- _Required work_: When a line in the entries below contains the word "allows", copy that line.

- _The input_:
********

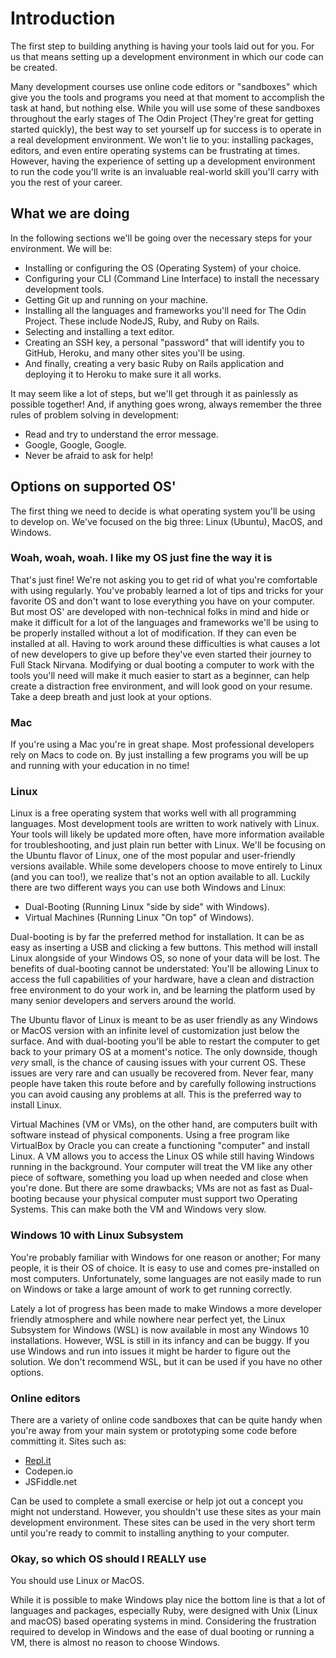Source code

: # Introduction

The first step to building anything is having your tools laid out for you. For us that means setting up a development environment in which our code can be created.

Many development courses use online code editors or "sandboxes" which give you the tools and programs you need at that moment to accomplish the task at hand, but nothing else. While you will use some of these sandboxes throughout the early stages of The Odin Project (They're great for getting started quickly), the best way to set yourself up for success is to operate in a real development environment. We won't lie to you: installing packages, editors, and even entire operating systems can be frustrating at times. However, having the experience of setting up a development environment to run the code you'll write is an invaluable real-world skill you'll carry with you the rest of your career.

## What we are doing

In the following sections we'll be going over the necessary steps for your environment. We will be:

* Installing or configuring the OS (Operating System) of your choice.
* Configuring your CLI (Command Line Interface) to install the necessary development tools.
* Getting Git up and running on your machine.
* Installing all the languages and frameworks you'll need for The Odin Project. These include NodeJS, Ruby, and Ruby on Rails.
* Selecting and installing a text editor.
* Creating an SSH key, a personal "password" that will identify you to GitHub, Heroku, and many other sites you'll be using.
* And finally, creating a very basic Ruby on Rails application and deploying it to Heroku to make sure it all works.

It may seem like a lot of steps, but we'll get through it as painlessly as possible together! And, if anything goes wrong, always remember the three rules of problem solving in development:

* Read and try to understand the error message.
* Google, Google, Google.
* Never be afraid to ask for help!

## Options on supported OS'

The first thing we need to decide is what operating system you'll be using to develop on. We've focused on the big three: Linux (Ubuntu), MacOS, and Windows.

### Woah, woah, woah. I like my OS just fine the way it is

That's just fine! We're not asking you to get rid of what you're comfortable with using regularly. You've probably learned a lot of tips and tricks for your favorite OS and don't want to lose everything you have on your computer. But most OS' are developed with non-technical folks in mind and hide or make it difficult for a lot of the languages and frameworks we'll be using to be properly installed without a lot of modification. If they can even be installed at all. Having to work around these difficulties is what causes a lot of new developers to give up before they've even started their journey to Full Stack Nirvana. Modifying or dual booting a computer to work with the tools you'll need will make it much easier to start as a beginner, can help create a distraction free environment, and will look good on your resume. Take a deep breath and just look at your options.

### Mac

If you're using a Mac you're in great shape.  Most professional developers rely on Macs to code on. By just installing a few programs you will be up and running with your education in no time!

### Linux

Linux is a free operating system that works well with all programming languages. Most development tools are written to work natively with Linux. Your tools will likely be updated more often, have more information available for troubleshooting, and just plain run better with Linux. We'll be focusing on the Ubuntu flavor of Linux, one of the most popular and user-friendly versions available. While some developers choose to move entirely to Linux (and you can too!), we realize that's not an option available to all. Luckily there are two different ways you can use both Windows and Linux:

* Dual-Booting (Running Linux "side by side" with Windows).
* Virtual Machines (Running Linux "On top" of Windows).

Dual-booting is by far the preferred method for installation. It can be as easy as inserting a USB and clicking a few buttons. This method will install Linux alongside of your Windows OS, so none of your data will be lost. The benefits of dual-booting cannot be understated: You'll be allowing Linux to access the full capabilities of your hardware, have a clean and distraction free environment to do your work in, and be learning the platform used by many senior developers and servers around the world.

The Ubuntu flavor of Linux is meant to be as user friendly as any Windows or MacOS version with an infinite level of customization just below the surface. And with dual-booting you'll be able to restart the computer to get back to your primary OS at a moment's notice. The only downside, though _very_ small, is the chance of causing issues with your current OS. These issues are very rare and can usually be recovered from. Never fear, many people have taken this route before and by carefully following instructions you can avoid causing any problems at all. This is the preferred way to install Linux.

Virtual Machines (VM or VMs), on the other hand, are computers built with software instead of physical components. Using a free program like VirtualBox by Oracle you can create a functioning "computer" and install Linux. A VM allows you to access the Linux OS while still having Windows running in the background. Your computer will treat the VM like any other piece of software, something you load up when needed and close when you're done. But there are some drawbacks; VMs are not as fast as Dual-booting because your physical computer must support two Operating Systems. This can make both the VM and Windows very slow.

### Windows 10 with Linux Subsystem

You're probably familiar with Windows for one reason or another; For many people, it is their OS of choice. It is easy to use and comes pre-installed on most computers. Unfortunately, some languages are not easily made to run on Windows or take a large amount of work to get running correctly.

Lately a lot of progress has been made to make Windows a more developer friendly atmosphere and while nowhere near perfect yet, the Linux Subsystem for Windows (WSL) is now available in most any Windows 10 installations. However, WSL is still in its infancy and can be buggy. If you use Windows and run into issues it might be harder to figure out the solution. We don't recommend WSL, but it can be used if you have no other options.

### Online editors

There are a variety of online code sandboxes that can be quite handy when you're away from your main system or prototyping some code before committing it. Sites such as:

* [Repl.it](https://repl.it/)
* Codepen.io
* JSFiddle.net

Can be used to complete a small exercise or help jot out a concept you might not understand. However, you shouldn't use these sites as your main development environment. These sites can be used in the very short term until you're ready to commit to installing anything to your computer.

### Okay, so which OS should I REALLY use

You should use Linux or MacOS.

While it is possible to make Windows play nice the bottom line is that a lot of languages and packages, especially Ruby, were designed with Unix (Linux and macOS) based operating systems in mind. Considering the frustration required to develop in Windows and the ease of dual booting or running a VM, there is almost no reason to choose Windows.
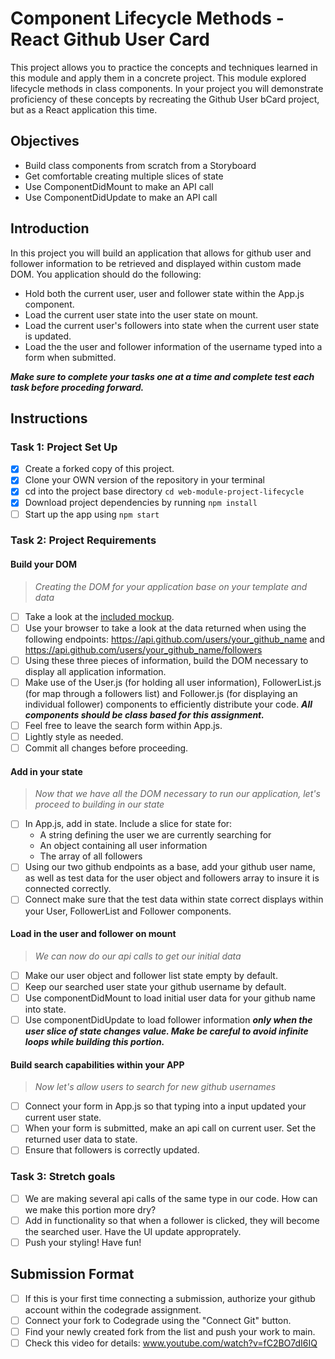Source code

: # Component Lifecycle Methods - React Github User Card

This project allows you to practice the concepts and techniques learned in this module and apply them in a concrete project. This module explored lifecycle methods in class components. In your project you will demonstrate proficiency of these concepts by recreating the Github User bCard project, but as a React application this time.


## Objectives
- Build class components from scratch from a Storyboard
- Get comfortable creating multiple slices of state
- Use ComponentDidMount to make an API call
- Use ComponentDidUpdate to make an API call

## Introduction
In this project you will build an application that allows for github user and follower information to be retrieved and displayed within custom made DOM. You application should do the following:
- Hold both the current user, user and follower state within the App.js component.
- Load the current user state into the user state on mount.
- Load the current user's followers into state when the current user state is updated.
- Load the the user and follower information of the username typed into a form when submitted.

<!-- ![Project Example](project-goals.gif) -->

***Make sure to complete your tasks one at a time and complete test each task before proceding forward.***

## Instructions
### Task 1: Project Set Up

* [x] Create a forked copy of this project.
* [x] Clone your OWN version of the repository in your terminal
* [x] cd into the project base directory `cd web-module-project-lifecycle`
* [x] Download project dependencies by running `npm install`
* [ ] Start up the app using `npm start`

### Task 2: Project Requirements
#### Build your DOM
> *Creating the DOM for your application base on your template and data*
* [ ] Take a look at the [included mockup](./card_mockup.png).
* [ ] Use your browser to take a look at the data returned when using the following endpoints: https://api.github.com/users/your_github_name and https://api.github.com/users/your_github_name/followers
* [ ] Using these three pieces of information, build the DOM necessary to display all application information.
* [ ] Make use of the User.js (for holding all user information), FollowerList.js (for map through a followers list) and Follower.js (for displaying an individual follower) components to efficiently distribute your code. ***All components should be class based for this assignment.***
* [ ] Feel free to leave the search form within App.js.
* [ ] Lightly style as needed.
* [ ] Commit all changes before proceeding.

#### Add in your state
> *Now that we have all the DOM necessary to run our application, let's proceed to building in our state*
* [ ] In App.js, add in state. Include a slice for state for:
    - A string defining the user we are currently searching for
    - An object containing all user information
    - The array of all followers
* [ ] Using our two github endpoints as a base, add your github user name, as well as test data for the user object and followers array to insure it is connected correctly.
* [ ] Connect make sure that the test data within state correct displays within your User, FollowerList and Follower components.

#### Load in the user and follower on mount
> *We can now do our api calls to get our initial data*
* [ ] Make our user object and follower list state empty by default.
* [ ] Keep our searched user state your github username by default.
* [ ] Use componentDidMount to load initial user data for your github name into state.
* [ ] Use componentDidUpdate to load follower information ***only when the user slice of state changes value. Make be careful to avoid infinite loops while building this portion.***

#### Build search capabilities within your APP
> *Now let's allow users to search for new github usernames*
* [ ] Connect your form in App.js so that typing into a input updated your current user state.
* [ ] When your form is submitted, make an api call on current user. Set the returned user data to state.
* [ ] Ensure that followers is correctly updated.

### Task 3: Stretch goals
- [ ] We are making several api calls of the same type in our code. How can we make this portion more dry?
- [ ] Add in functionality so that when a follower is clicked, they will become the searched user. Have the UI update approprately.
- [ ] Push your styling! Have fun!

## Submission Format
- [ ] If this is your first time connecting a submission, authorize your github account within the codegrade assignment.
- [ ] Connect your fork to Codegrade using the "Connect Git" button.
- [ ] Find your newly created fork from the list and push your work to main.
- [ ] Check this video for details: www.youtube.com/watch?v=fC2BO7dI6IQ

********

- _Problem solution_:
Virtual Machines (VM or VMs), on the other hand, are computers built with software instead of physical components. Using a free program like VirtualBox by Oracle you can create a functioning "computer" and install Linux. A VM allows you to access the Linux OS while still having Windows running in the background. Your computer will treat the VM like any other piece of software, something you load up when needed and close when you're done. But there are some drawbacks; VMs are not as fast as Dual-booting because your physical computer must support two Operating Systems. This can make both the VM and Windows very slow.
This project allows you to practice the concepts and techniques learned in this module and apply them in a concrete project. This module explored lifecycle methods in class components. In your project you will demonstrate proficiency of these concepts by recreating the Github User bCard project, but as a React application this time.
In this project you will build an application that allows for github user and follower information to be retrieved and displayed within custom made DOM. You application should do the following:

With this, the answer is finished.